▸ **Requirement**: Start at the line in the entries below that contains "### **2. 双曲函数与哈密顿力学的关系**", stop at the line that contains "Prezes Kaczyński nie", and output exactly the lines in that span, both ends included.
Information provided Block Start
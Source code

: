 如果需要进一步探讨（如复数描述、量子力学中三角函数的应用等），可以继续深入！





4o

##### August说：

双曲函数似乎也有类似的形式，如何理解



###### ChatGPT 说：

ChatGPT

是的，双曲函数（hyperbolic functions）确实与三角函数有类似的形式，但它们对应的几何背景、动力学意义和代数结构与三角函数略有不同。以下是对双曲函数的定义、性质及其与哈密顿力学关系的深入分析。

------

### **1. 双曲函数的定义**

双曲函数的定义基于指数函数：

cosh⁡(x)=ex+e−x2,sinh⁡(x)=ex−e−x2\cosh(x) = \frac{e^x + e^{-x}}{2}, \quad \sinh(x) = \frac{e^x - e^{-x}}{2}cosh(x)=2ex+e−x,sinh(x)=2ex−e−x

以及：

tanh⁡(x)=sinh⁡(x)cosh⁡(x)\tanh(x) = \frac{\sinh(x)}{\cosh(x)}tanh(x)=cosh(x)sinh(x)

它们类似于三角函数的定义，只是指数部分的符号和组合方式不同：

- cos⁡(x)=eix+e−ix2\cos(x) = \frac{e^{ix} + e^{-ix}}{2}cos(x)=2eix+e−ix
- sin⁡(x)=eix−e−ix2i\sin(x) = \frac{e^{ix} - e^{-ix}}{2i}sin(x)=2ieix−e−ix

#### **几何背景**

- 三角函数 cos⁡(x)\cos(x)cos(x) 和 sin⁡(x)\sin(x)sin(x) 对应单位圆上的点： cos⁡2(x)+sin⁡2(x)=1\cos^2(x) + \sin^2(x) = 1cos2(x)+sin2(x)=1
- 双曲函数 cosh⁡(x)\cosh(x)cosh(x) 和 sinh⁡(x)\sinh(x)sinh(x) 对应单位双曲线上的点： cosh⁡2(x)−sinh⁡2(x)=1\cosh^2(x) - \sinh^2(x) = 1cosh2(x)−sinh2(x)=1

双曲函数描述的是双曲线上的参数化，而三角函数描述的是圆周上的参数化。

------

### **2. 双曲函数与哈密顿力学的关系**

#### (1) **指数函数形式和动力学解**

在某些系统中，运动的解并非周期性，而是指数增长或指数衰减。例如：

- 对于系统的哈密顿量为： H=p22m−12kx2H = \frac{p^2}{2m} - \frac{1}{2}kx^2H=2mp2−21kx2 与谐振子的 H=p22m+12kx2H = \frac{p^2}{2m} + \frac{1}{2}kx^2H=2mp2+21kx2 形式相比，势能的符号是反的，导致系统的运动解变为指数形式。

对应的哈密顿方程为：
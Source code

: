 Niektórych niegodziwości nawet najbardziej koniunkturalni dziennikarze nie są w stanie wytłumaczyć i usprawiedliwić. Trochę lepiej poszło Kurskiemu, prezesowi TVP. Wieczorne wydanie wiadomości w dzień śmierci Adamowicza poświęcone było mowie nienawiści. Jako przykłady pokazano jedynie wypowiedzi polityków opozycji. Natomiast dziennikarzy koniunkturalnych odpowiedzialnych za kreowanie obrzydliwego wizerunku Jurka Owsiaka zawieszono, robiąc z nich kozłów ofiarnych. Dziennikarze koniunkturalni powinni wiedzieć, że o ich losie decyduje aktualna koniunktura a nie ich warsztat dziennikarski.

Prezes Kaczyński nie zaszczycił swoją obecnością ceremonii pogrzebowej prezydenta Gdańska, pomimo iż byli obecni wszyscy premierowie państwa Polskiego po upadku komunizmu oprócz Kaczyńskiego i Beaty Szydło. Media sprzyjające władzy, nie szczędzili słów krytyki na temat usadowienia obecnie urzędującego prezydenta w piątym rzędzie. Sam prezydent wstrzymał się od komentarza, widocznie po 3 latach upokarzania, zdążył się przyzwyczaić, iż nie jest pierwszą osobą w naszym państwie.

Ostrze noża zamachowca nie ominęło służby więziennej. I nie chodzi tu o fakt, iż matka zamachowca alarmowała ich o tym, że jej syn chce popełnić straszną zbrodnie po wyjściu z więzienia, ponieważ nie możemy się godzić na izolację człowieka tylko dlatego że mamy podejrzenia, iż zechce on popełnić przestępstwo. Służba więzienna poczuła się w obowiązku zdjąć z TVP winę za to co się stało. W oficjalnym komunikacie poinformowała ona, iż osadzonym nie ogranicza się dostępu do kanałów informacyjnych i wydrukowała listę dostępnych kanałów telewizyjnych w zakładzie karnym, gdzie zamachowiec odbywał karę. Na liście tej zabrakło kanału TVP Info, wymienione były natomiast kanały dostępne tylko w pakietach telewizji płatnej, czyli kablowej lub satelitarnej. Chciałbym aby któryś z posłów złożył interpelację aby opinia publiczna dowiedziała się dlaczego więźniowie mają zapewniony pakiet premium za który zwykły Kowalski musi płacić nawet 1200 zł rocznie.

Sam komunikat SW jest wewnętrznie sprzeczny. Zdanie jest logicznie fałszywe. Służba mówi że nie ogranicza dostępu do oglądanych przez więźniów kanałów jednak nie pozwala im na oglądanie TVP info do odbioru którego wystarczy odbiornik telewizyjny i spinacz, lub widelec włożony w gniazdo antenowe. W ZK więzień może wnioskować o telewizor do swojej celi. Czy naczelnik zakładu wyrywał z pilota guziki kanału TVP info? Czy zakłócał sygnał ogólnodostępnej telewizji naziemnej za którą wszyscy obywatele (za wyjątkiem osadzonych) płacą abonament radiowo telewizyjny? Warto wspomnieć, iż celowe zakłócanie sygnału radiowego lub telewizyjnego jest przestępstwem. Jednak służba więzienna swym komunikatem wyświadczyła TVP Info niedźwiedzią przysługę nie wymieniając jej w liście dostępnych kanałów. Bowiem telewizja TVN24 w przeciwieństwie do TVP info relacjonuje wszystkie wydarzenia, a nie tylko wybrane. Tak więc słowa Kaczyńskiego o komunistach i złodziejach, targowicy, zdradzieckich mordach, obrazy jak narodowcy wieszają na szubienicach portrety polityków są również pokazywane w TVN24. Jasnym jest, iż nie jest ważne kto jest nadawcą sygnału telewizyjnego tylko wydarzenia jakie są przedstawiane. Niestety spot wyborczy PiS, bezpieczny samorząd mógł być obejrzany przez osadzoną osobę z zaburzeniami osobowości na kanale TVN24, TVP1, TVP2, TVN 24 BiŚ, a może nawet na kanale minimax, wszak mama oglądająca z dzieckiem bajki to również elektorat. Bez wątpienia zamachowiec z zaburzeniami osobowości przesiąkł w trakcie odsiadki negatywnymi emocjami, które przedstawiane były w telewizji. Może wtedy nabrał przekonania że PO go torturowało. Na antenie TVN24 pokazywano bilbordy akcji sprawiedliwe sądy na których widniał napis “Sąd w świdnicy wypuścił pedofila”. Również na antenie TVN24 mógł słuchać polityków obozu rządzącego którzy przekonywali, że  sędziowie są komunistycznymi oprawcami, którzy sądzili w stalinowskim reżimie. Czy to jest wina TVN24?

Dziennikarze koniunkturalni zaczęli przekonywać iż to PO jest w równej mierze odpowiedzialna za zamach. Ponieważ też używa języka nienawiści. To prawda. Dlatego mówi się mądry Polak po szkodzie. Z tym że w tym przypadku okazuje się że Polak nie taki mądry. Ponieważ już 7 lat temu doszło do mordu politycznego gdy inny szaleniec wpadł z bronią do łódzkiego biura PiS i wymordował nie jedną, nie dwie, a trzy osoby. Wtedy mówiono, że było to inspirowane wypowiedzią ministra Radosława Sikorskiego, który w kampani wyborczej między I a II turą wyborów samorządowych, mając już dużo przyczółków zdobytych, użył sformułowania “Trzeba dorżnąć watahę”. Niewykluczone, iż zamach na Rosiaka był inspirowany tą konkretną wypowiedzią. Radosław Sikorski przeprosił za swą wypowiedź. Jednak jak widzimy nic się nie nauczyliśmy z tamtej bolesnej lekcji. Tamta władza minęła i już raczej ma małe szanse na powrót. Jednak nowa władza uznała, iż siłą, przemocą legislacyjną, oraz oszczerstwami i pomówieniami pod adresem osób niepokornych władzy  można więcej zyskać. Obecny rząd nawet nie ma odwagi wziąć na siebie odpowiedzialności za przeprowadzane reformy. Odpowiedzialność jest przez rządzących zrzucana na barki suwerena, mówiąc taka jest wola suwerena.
Information provided Block End
▸ **Written solution**:
### **2. 双曲函数与哈密顿力学的关系**

#### (1) **指数函数形式和动力学解**

在某些系统中，运动的解并非周期性，而是指数增长或指数衰减。例如：

- 对于系统的哈密顿量为： H=p22m−12kx2H = \frac{p^2}{2m} - \frac{1}{2}kx^2H=2mp2−21kx2 与谐振子的 H=p22m+12kx2H = \frac{p^2}{2m} + \frac{1}{2}kx^2H=2mp2+21kx2 形式相比，势能的符号是反的，导致系统的运动解变为指数形式。

对应的哈密顿方程为：
Source code

: Niektórych niegodziwości nawet najbardziej koniunkturalni dziennikarze nie są w stanie wytłumaczyć i usprawiedliwić. Trochę lepiej poszło Kurskiemu, prezesowi TVP. Wieczorne wydanie wiadomości w dzień śmierci Adamowicza poświęcone było mowie nienawiści. Jako przykłady pokazano jedynie wypowiedzi polityków opozycji. Natomiast dziennikarzy koniunkturalnych odpowiedzialnych za kreowanie obrzydliwego wizerunku Jurka Owsiaka zawieszono, robiąc z nich kozłów ofiarnych. Dziennikarze koniunkturalni powinni wiedzieć, że o ich losie decyduje aktualna koniunktura a nie ich warsztat dziennikarski.

Prezes Kaczyński nie zaszczycił swoją obecnością ceremonii pogrzebowej prezydenta Gdańska, pomimo iż byli obecni wszyscy premierowie państwa Polskiego po upadku komunizmu oprócz Kaczyńskiego i Beaty Szydło. Media sprzyjające władzy, nie szczędzili słów krytyki na temat usadowienia obecnie urzędującego prezydenta w piątym rzędzie. Sam prezydent wstrzymał się od komentarza, widocznie po 3 latach upokarzania, zdążył się przyzwyczaić, iż nie jest pierwszą osobą w naszym państwie.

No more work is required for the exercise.